Uno di questi modelli di fascia economica è il transceiver (trasmettitore e ricevitore) di casa Yongnuo, siglato YN-622, che si sta diffondendo tra appassionati e professionsiti per i costi contenuti e le ottime possibilità e versatilità di utilizzo. Essendo transceiver e possono funzionare alternativamente da trasmettitori e ricevitori a seconda del loro posizionamento (agganciati alla fotocamera o al flash).

La versione che ho testato io è quella con la lettera C finale, che indica la compatibilità con il sistema Canon. E’ comunque presente sul mercato anche la versione per Nikon che è ovviamente contrassegnata con la lettera N. Credo che voi altri utenti di altri marchi dobbiate soffrire un po’ di più, perchè non vi sono versioni per voi di questo trigger TTL.

Il trigger possiede innanzitutto la possibilità di funzionare in modalità manuale con i flash che non supportano alcun automatismo; in questo caso è sufficiente montare una unità sulla slitta a contatto caldo della reflex ed l’altra unità ad un flash a slitta ed è possibile lavorare in modalità manuale come con qualsiasi altro trigger non TTL.

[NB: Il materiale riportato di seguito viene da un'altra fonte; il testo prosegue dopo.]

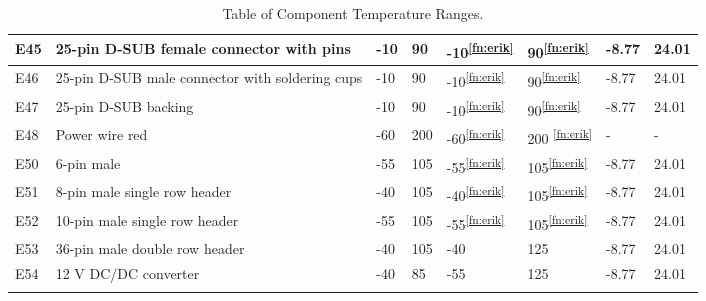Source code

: \begin{longtable}{|m{1cm}|m{3.5cm}|m{1.3cm}|m{1.3cm}|m{1.4cm}|m{1.3cm}|m{1.3cm}|m{1.3cm}|}
E45 & 25-pin D-SUB female connector with pins & -10 & 90 & -10\textsuperscript{\ref{fn:erik}} & 90\textsuperscript{\ref{fn:erik}} & -8.77 & 24.01 \\ \hline
E46 & 25-pin D-SUB male connector with soldering cups & -10 & 90 & -10\textsuperscript{\ref{fn:erik}} & 90\textsuperscript{\ref{fn:erik}} & -8.77 & 24.01 \\ \hline
E47 & 25-pin D-SUB backing & -10 & 90 & -10\textsuperscript{\ref{fn:erik}} & 90\textsuperscript{\ref{fn:erik}} & -8.77 & 24.01 \\ \hline
E48 & Power wire red & -60 & 200 & -60\textsuperscript{\ref{fn:erik}} & 200
\textsuperscript{\ref{fn:erik}} & - & -  \\ \hline
E50 & 6-pin male & -55 & 105 & -55\textsuperscript{\ref{fn:erik}} & 105\textsuperscript{\ref{fn:erik}} & -8.77 & 24.01  \\ \hline
E51 & 8-pin male single row header& -40 & 105 & -40\textsuperscript{\ref{fn:erik}} & 105\textsuperscript{\ref{fn:erik}} & -8.77 & 24.01  \\ \hline
E52 & 10-pin male single row header & -55 & 105 & -55\textsuperscript{\ref{fn:erik}} & 105\textsuperscript{\ref{fn:erik}} & -8.77 & 24.01  \\ \hline
E53 & 36-pin male double row header & -40 & 105 & -40 & 125 & -8.77 & 24.01  \\ \hline
E54 & 12 V DC/DC converter & -40 & 85 & -55 & 125 & -8.77 & 24.01  \\ \hline


\caption{Table of Component Temperature Ranges.}
\label{tab:thermal-table}
\end{longtable}
\raggedbottom








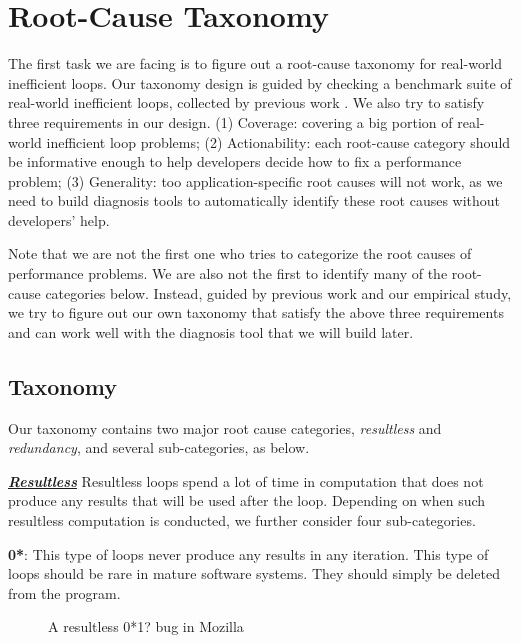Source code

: \section{Root-Cause Taxonomy}
\label{sec:study}

The first task we are facing is to figure out a root-cause taxonomy for
real-world inefficient loops. 
Our taxonomy design is guided by checking a benchmark suite of real-world
inefficient loops, collected by previous work \cite{SongOOPSLA2014,PerfBug}. 
We also try to satisfy three requirements in our design.
(1) Coverage: covering
a big portion of real-world inefficient loop problems; 
(2) Actionability: each root-cause category should be informative enough 
to help developers
decide how to fix a performance problem; 
(3) Generality: too application-specific root causes will not work, as we
need to build diagnosis tools to automatically identify these root causes 
without developers' help.

Note that we are not the first one who tries to categorize
the root causes of performance problems. We are also not the first
to identify many of the root-cause categories below. Instead, guided by
previous work and our empirical study, we try to figure out our own taxonomy 
that satisfy the above three requirements and can
work well with the diagnosis tool that we will build later.

\subsection{Taxonomy}
\label{sec:study_tax}
Our taxonomy contains two major root cause categories,
\textit{resultless} and \textit{redundancy}, and several sub-categories, 
as below.

\underline{\textit{\textbf{Resultless}}}
Resultless loops spend a lot of time in computation that does not 
produce any results that will be used after the loop.
Depending on when such resultless computation is conducted, we further
consider four sub-categories.

{\textbf{0*}}: 
This type of loops never produce any results in any iteration.
This type of loops should be rare in mature software systems.
They should simply be deleted from the program.

\begin{figure}[h]
\centering
{}
  \mbox{}
\caption{A resultless 0*1? bug in Mozilla}
\label{fig:Mozilla347306}
\end{figure}

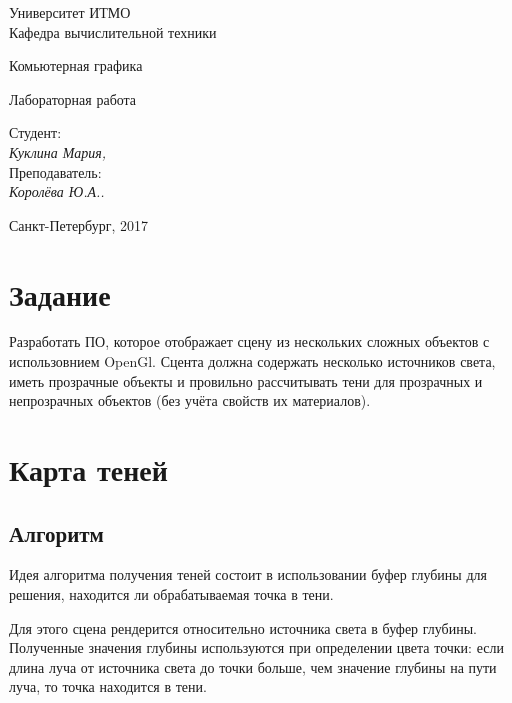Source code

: \documentclass[12pt, a4paper] {ncc}
\begin{document}
\setcounter{figure}{0}
\frenchspacing
\pagestyle{empty}
\begin{center}
                            Университет ИТМО    \\
                        Кафедра вычислительной техники

                    Комьютерная графика
\end{center}
\begin{center}
                            Лабораторная работа
\end{center}
\begin{flushright}
                                    Студент:\\
                                    {\it Куклина Мария,}\\
                                    Преподаватель: \\
                                    {\it Королёва Ю.А..}
\end{flushright}
\begin{center}
                             Санкт-Петербург, 2017
\end{center}
\newpage

\section{Задание}
	Разработать ПО, которое отображает сцену из нескольких сложных объектов с использовнием
	OpenGl. Сцента должна содержать несколько источников света, иметь прозрачные объекты и
	провильно рассчитывать тени для прозрачных и непрозрачных объектов (без учёта свойств
	их материалов).

\section{Карта теней}
	\subsection{Алгоритм}
		Идея алгоритма получения теней состоит в использовании буфер глубины для решения,
		находится ли обрабатываемая точка в тени.
	
		Для этого сцена рендерится относительно источника света в буфер глубины. Полученные
		значения глубины используются при определении цвета точки: если длина луча от источника
		света до точки больше, чем значение глубины на пути луча, то точка находится в тени.
\end{document}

Nel caso invece si desideri utilizzare gli automatismi di un flash dedicato (Canon o compatibile) è possibile selezionare tale modalità di funzionamento direttamente dal flash e sulla macchina fotografica ed in questo modo è possibile lavorare esattamente come se il flash TTL fosse montato in macchina, ma con l’ovvio vantaggio di poterlo posizionare ovunque nel raggio d’azione della radiofrequenza dei trigger, che si attesta ad un massimo di 100 metri. A differenza dei sistemi integrati e proprietari che utilizzano gli infrarossi, la radiofrequenza permette di coprire distanze molto maggiori e non necessita che trasmettitore e ricevitore siano in linea tra loro (funziona quindi anche in presenza di ostacoli che coprono il flash).

Dalla fotocamera è possibile impostare anche il funzionamento in manuale del flash, ed in tal modo è possibile sceglierne la potenza senza comunque dover manipolare i controlli del flash medesimo, velocizzando le operazioni di gestione del set.

Sul campo, costruzione, utilizzo

I trigger YN-622 di Yongnuo si comportano decisamente bene. Per testarli per bene ho utilizzato la situazione più impegnativa che mi potevo permettere all’interno di un edificio, ovvero li ho utilizzati per un corso di illuminazione flash che ho tenuto recentemente a Piacenza.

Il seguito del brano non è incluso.